** Supplied entries follows **
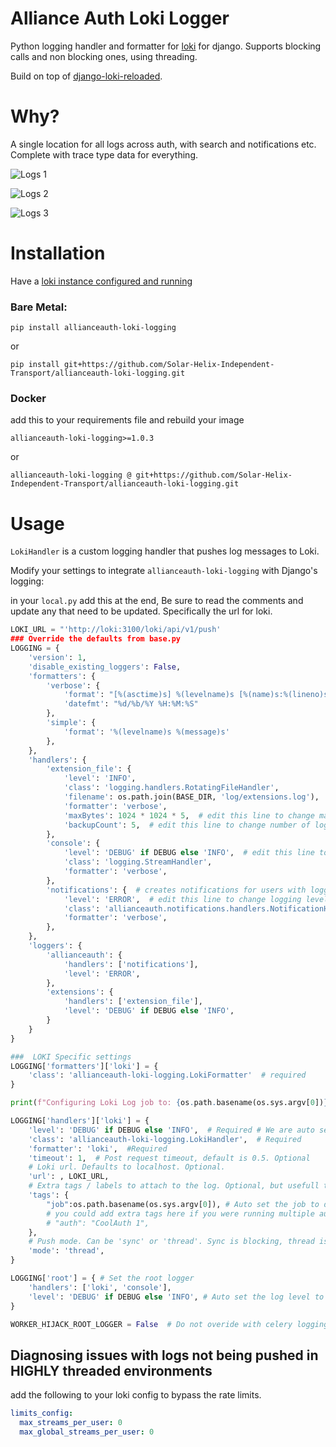 # Alliance Auth Loki Logger

Python logging handler and formatter for [loki](https://grafana.com/oss/loki/)
for django. Supports blocking calls and non blocking ones, using threading.

Build on top of [django-loki-reloaded](https://github.com/zepc007/django-loki).

# Why?

A single location for all logs across auth, with search and notifications etc. Complete with trace type data for everything. 

![Logs 1](https://i.imgur.com/rYUsSDy.png)

![Logs 2](https://i.imgur.com/maTS2qQ.png)

![Logs 3](https://i.imgur.com/YS5pJiX.png)

# Installation

Have a [loki instance configured and running](https://github.com/grafana/loki)

### Bare Metal:

```shell
pip install allianceauth-loki-logging
```

or

```shell
pip install git+https://github.com/Solar-Helix-Independent-Transport/allianceauth-loki-logging.git
```

### Docker

add this to your requirements file and rebuild your image

```
allianceauth-loki-logging>=1.0.3
```

or

```
allianceauth-loki-logging @ git+https://github.com/Solar-Helix-Independent-Transport/allianceauth-loki-logging.git
```

# Usage

`LokiHandler` is a custom logging handler that pushes log messages to Loki.

Modify your settings to integrate `allianceauth-loki-logging` with Django's logging:

in your `local.py` add this at the end, Be sure to read the comments and update any that need to be updated. Specifically the url for loki.

```python
LOKI_URL = "'http://loki:3100/loki/api/v1/push'
### Override the defaults from base.py
LOGGING = {
    'version': 1,
    'disable_existing_loggers': False,
    'formatters': {
        'verbose': {
            'format': "[%(asctime)s] %(levelname)s [%(name)s:%(lineno)s] %(message)s",
            'datefmt': "%d/%b/%Y %H:%M:%S"
        },
        'simple': {
            'format': '%(levelname)s %(message)s'
        },
    },
    'handlers': {
        'extension_file': {
            'level': 'INFO',
            'class': 'logging.handlers.RotatingFileHandler',
            'filename': os.path.join(BASE_DIR, 'log/extensions.log'),
            'formatter': 'verbose',
            'maxBytes': 1024 * 1024 * 5,  # edit this line to change max log file size
            'backupCount': 5,  # edit this line to change number of log backups
        },
        'console': {
            'level': 'DEBUG' if DEBUG else 'INFO',  # edit this line to change logging level to console
            'class': 'logging.StreamHandler',
            'formatter': 'verbose',
        },
        'notifications': {  # creates notifications for users with logging_notifications permission
            'level': 'ERROR',  # edit this line to change logging level to notifications
            'class': 'allianceauth.notifications.handlers.NotificationHandler',
            'formatter': 'verbose',
        },
    },
    'loggers': {
        'allianceauth': {
            'handlers': ['notifications'],
            'level': 'ERROR',
        },
        'extensions': {
            'handlers': ['extension_file'], 
            'level': 'DEBUG' if DEBUG else 'INFO',
        }
    }
}

###  LOKI Specific settings
LOGGING['formatters']['loki'] = {
    'class': 'allianceauth-loki-logging.LokiFormatter'  # required
}

print(f"Configuring Loki Log job to: {os.path.basename(os.sys.argv[0])}")

LOGGING['handlers']['loki'] = {
    'level': 'DEBUG' if DEBUG else 'INFO',  # Required # We are auto setting the log level to only record debug when in debug.
    'class': 'allianceauth-loki-logging.LokiHandler',  # Required
    'formatter': 'loki',  #Required
    'timeout': 1,  # Post request timeout, default is 0.5. Optional
    # Loki url. Defaults to localhost. Optional.
    'url': , LOKI_URL,
    # Extra tags / labels to attach to the log. Optional, but usefull to differentiate instances.
    'tags': {
        "job":os.path.basename(os.sys.argv[0]), # Auto set the job to differentiate between celery, gunicorn, manage.py etc.
        # you could add extra tags here if you were running multiple auths and needed to be able to tell them apart in a single loki instance eg:
        # "auth": "CoolAuth 1",
    }, 
    # Push mode. Can be 'sync' or 'thread'. Sync is blocking, thread is non-blocking. Defaults to sync. Optional.
    'mode': 'thread',
}

LOGGING['root'] = { # Set the root logger
    'handlers': ['loki', 'console'],
    'level': 'DEBUG' if DEBUG else 'INFO', # Auto set the log level to only record debug when in debug
}

WORKER_HIJACK_ROOT_LOGGER = False  # Do not overide with celery logging.
```

## Diagnosing issues with logs not being pushed in HIGHLY threaded environments

add the following to your loki config to bypass the rate limits.

```yaml
limits_config:
  max_streams_per_user: 0
  max_global_streams_per_user: 0
```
** End of Supplied entries **
▶ [Work to be completed] Would you copy all lines in the records where the string "LokiHandler" appears?

▶ [Response to this exercise]
`LokiHandler` is a custom logging handler that pushes log messages to Loki.
    'class': 'allianceauth-loki-logging.LokiHandler',  # Required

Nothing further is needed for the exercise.